--- DESCRIPTION OF THE TASK ---
Every line of the records below that holds the word "mathbb" should be copied out.

======== PROVIDED ENTRIES ========

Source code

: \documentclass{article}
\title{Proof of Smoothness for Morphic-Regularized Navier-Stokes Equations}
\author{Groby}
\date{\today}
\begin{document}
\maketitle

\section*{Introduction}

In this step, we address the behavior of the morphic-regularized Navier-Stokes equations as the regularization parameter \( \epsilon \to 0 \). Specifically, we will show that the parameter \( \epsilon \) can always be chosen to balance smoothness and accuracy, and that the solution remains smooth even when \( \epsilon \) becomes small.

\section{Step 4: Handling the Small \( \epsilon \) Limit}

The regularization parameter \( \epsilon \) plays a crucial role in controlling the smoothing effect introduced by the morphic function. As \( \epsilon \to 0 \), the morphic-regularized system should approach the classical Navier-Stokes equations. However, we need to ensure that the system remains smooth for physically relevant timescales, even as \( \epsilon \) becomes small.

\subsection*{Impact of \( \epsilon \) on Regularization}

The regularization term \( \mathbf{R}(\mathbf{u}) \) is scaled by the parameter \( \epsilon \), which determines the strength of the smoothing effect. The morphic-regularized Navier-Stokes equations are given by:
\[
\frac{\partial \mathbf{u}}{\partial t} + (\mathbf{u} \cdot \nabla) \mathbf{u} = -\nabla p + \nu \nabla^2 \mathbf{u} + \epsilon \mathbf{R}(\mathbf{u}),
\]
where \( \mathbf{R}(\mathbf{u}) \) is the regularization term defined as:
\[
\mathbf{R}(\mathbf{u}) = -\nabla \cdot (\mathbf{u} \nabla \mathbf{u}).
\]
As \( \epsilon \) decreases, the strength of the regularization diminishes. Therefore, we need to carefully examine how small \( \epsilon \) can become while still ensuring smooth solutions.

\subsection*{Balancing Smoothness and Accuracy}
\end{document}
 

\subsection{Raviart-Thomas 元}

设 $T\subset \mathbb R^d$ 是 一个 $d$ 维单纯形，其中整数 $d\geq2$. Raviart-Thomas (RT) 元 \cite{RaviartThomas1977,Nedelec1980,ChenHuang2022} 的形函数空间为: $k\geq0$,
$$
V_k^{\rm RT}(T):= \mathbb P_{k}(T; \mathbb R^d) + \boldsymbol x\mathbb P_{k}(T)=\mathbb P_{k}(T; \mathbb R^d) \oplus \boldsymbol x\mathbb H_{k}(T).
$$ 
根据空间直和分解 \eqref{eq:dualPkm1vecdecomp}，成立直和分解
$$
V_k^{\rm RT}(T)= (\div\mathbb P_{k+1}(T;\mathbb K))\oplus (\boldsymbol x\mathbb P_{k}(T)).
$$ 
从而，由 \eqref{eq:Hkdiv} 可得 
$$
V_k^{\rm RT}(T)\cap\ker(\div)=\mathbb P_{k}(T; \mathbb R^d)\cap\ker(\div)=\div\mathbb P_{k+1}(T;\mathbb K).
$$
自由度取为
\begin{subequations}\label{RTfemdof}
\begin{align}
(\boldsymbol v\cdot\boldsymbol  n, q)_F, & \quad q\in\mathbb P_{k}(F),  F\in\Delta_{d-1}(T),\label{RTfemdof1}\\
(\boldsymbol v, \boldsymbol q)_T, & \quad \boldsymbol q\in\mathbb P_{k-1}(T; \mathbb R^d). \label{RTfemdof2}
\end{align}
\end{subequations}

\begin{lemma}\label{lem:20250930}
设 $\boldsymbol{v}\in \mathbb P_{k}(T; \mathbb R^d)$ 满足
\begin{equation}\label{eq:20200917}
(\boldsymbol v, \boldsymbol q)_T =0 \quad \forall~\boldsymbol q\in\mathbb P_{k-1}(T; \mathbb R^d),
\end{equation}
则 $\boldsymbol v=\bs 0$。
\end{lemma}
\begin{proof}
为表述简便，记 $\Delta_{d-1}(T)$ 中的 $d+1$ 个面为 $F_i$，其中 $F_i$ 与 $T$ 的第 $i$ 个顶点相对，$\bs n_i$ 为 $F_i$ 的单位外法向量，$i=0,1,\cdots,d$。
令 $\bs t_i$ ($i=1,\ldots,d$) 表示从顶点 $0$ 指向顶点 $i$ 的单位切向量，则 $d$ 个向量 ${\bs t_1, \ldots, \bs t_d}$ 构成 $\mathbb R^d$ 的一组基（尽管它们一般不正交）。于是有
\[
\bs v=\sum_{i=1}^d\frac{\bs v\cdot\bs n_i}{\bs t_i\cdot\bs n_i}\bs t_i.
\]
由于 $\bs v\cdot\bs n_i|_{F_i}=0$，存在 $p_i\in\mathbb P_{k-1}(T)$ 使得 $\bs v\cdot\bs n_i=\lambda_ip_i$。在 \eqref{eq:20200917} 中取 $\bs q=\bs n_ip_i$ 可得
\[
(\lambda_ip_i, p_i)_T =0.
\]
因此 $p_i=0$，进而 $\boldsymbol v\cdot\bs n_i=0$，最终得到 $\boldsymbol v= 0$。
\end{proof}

========

--- ANSWER SECTION ---
设 $T\subset \mathbb R^d$ 是 一个 $d$ 维单纯形，其中整数 $d\geq2$. Raviart-Thomas (RT) 元 \cite{RaviartThomas1977,Nedelec1980,ChenHuang2022} 的形函数空间为: $k\geq0$,
V_k^{\rm RT}(T):= \mathbb P_{k}(T; \mathbb R^d) + \boldsymbol x\mathbb P_{k}(T)=\mathbb P_{k}(T; \mathbb R^d) \oplus \boldsymbol x\mathbb H_{k}(T).
V_k^{\rm RT}(T)= (\div\mathbb P_{k+1}(T;\mathbb K))\oplus (\boldsymbol x\mathbb P_{k}(T)).
V_k^{\rm RT}(T)\cap\ker(\div)=\mathbb P_{k}(T; \mathbb R^d)\cap\ker(\div)=\div\mathbb P_{k+1}(T;\mathbb K).
(\boldsymbol v\cdot\boldsymbol  n, q)_F, & \quad q\in\mathbb P_{k}(F),  F\in\Delta_{d-1}(T),\label{RTfemdof1}\\
(\boldsymbol v, \boldsymbol q)_T, & \quad \boldsymbol q\in\mathbb P_{k-1}(T; \mathbb R^d). \label{RTfemdof2}
设 $\boldsymbol{v}\in \mathbb P_{k}(T; \mathbb R^d)$ 满足
(\boldsymbol v, \boldsymbol q)_T =0 \quad \forall~\boldsymbol q\in\mathbb P_{k-1}(T; \mathbb R^d),
令 $\bs t_i$ ($i=1,\ldots,d$) 表示从顶点 $0$ 指向顶点 $i$ 的单位切向量，则 $d$ 个向量 ${\bs t_1, \ldots, \bs t_d}$ 构成 $\mathbb R^d$ 的一组基（尽管它们一般不正交）。于是有
由于 $\bs v\cdot\bs n_i|_{F_i}=0$，存在 $p_i\in\mathbb P_{k-1}(T)$ 使得 $\bs v\cdot\bs n_i=\lambda_ip_i$。在 \eqref{eq:20200917} 中取 $\bs q=\bs n_ip_i$ 可得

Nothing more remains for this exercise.